── Extracted entries

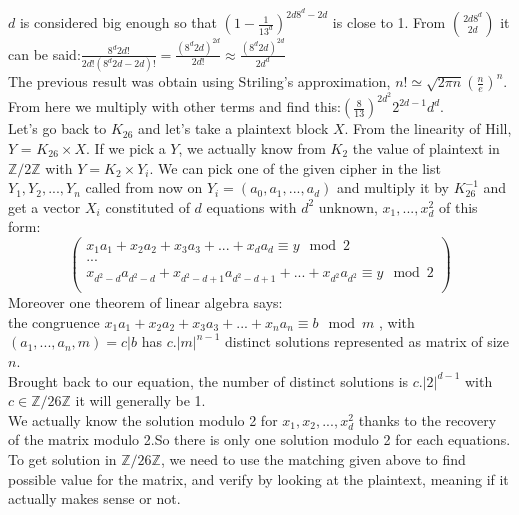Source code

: \documentclass{article}
\begin{document}
$d$ is considered big enough so that $(1-\frac{1}{13^d})^{2d8^d - 2d}$ is close to 1.
From ${2d8^d \choose 2d}$ it can be said:$\frac{8^d 2d!}{2d!(8^d 2d-2d)!} = \frac{(8^d 2d)^{2d}}{2d!} \approx \frac{(8^d 2d)^{2d}}{2d^{d}}$\\
The previous result was obtain using Striling's approximation, $n! \simeq \sqrt{2\pi n}(\frac{n}{e})^n$.\\
From here we multiply with other terms and find this:$(\frac{8}{13})^{2d^2} 2^{2d-1} d^d$.\\
Let's go back to $K_{26}$ and let's take a plaintext block $X$. From the linearity of Hill, $Y$ = $K_{26} \times X$. If we pick a $Y$, we actually know from $K_{2}$ the value of plaintext in $\mathbb{Z}/2\mathbb{Z}$ with $Y = K_2 \times Y_i$. We can pick one of the given cipher in the list $ Y_1 , Y_2 , ... , Y_n$ called from now on $Y_i= (a_0,a_1,...,a_d)$  and multiply it by $K_{26}^{-1}$ and get a vector $X_i$ constituted of $d$ equations with $d^2$ unknown, $x_1, ...,x_d^{2}$ of this form:\\
$$
\begin{pmatrix}
x_1 a_1 + x_2 a_2 + x_3 a_3 + ... + x_{d} a_{d} \equiv y \mod 2 \\
...\\
x_{d^2 - d} a_{d^2 - d} + x_{d^2 - d +1}  a_{d^2 - d+1}  + ... + x_{d^2} a_{d^2} \equiv y \mod 2\\
\end{pmatrix}
$$
Moreover one theorem of linear algebra says:\\
the congruence $x_1 a_1 + x_2 a_2 + x_3 a_3 + ... + x_{n} a_{n} \equiv b \mod m$ , with $(a_1,...,a_n,m) = c|b $ has $ c.|m|^{n-1}$ distinct solutions represented as matrix of size $n$.\\
Brought back to our equation, the number of distinct solutions is $c.|2|^{d-1}$ with $c \in  \mathbb{Z}/26\mathbb{Z}$ it will generally be 1.\\
We actually know the solution modulo 2 for $x_1 ,x_2 ,... , x_d^{2}$ thanks to the recovery of the matrix modulo 2.So there is only one solution modulo 2 for each equations. To get solution in $\mathbb{Z}/26\mathbb{Z}$, we need to use the matching given above to find possible value for the matrix, and verify by looking at the plaintext, meaning if it actually makes sense or not.\\
\end{document}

────

_Exercise instructions_.
Lines above that have "frac": copy each of them.

_Finished exercise_.
$d$ is considered big enough so that $(1-\frac{1}{13^d})^{2d8^d - 2d}$ is close to 1.
From ${2d8^d \choose 2d}$ it can be said:$\frac{8^d 2d!}{2d!(8^d 2d-2d)!} = \frac{(8^d 2d)^{2d}}{2d!} \approx \frac{(8^d 2d)^{2d}}{2d^{d}}$\\
The previous result was obtain using Striling's approximation, $n! \simeq \sqrt{2\pi n}(\frac{n}{e})^n$.\\
From here we multiply with other terms and find this:$(\frac{8}{13})^{2d^2} 2^{2d-1} d^d$.\\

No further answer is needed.